**ACTION ITEM**
Find the line containing "203.220 | 898.468M |" in the entries below. Restate it and each line after it, word for word, up to and including the line containing "0.000 | 112.609M |".
[[ DATA FOR THE TASK open ]]
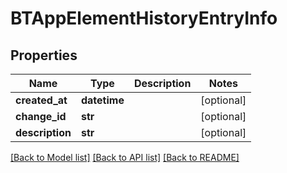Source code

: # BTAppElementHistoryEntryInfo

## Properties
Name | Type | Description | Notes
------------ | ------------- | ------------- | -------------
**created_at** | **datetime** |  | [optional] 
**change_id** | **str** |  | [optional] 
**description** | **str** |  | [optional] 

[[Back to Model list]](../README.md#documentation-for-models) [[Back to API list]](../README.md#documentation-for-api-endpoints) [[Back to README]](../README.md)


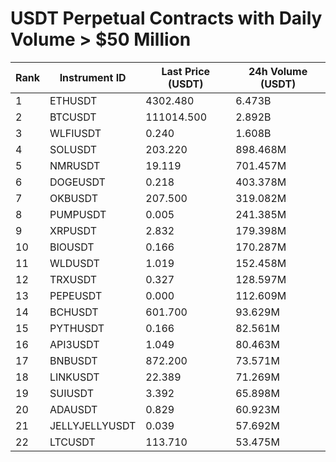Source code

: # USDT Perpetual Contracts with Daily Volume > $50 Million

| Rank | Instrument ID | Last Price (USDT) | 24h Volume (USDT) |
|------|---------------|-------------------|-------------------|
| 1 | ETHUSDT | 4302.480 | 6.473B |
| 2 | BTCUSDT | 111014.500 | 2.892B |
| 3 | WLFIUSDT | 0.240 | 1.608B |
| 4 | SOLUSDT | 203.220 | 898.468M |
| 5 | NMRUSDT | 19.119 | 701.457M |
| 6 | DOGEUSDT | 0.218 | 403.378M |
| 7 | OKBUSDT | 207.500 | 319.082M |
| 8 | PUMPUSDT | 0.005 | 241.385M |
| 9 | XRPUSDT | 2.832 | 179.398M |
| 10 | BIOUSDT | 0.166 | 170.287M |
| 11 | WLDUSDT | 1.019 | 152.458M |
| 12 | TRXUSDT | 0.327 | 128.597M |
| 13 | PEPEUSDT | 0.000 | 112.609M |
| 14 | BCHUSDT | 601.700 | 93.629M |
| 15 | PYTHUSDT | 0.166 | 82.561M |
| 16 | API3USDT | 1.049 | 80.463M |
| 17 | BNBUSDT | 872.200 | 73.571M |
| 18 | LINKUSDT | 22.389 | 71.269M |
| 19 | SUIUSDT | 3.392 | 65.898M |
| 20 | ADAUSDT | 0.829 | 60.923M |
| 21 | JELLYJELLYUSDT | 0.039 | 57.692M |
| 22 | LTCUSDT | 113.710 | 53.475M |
[[ DATA FOR THE TASK closed ]]
**RESPONSE TO THE TASK**
| 4 | SOLUSDT | 203.220 | 898.468M |
| 5 | NMRUSDT | 19.119 | 701.457M |
| 6 | DOGEUSDT | 0.218 | 403.378M |
| 7 | OKBUSDT | 207.500 | 319.082M |
| 8 | PUMPUSDT | 0.005 | 241.385M |
| 9 | XRPUSDT | 2.832 | 179.398M |
| 10 | BIOUSDT | 0.166 | 170.287M |
| 11 | WLDUSDT | 1.019 | 152.458M |
| 12 | TRXUSDT | 0.327 | 128.597M |
| 13 | PEPEUSDT | 0.000 | 112.609M |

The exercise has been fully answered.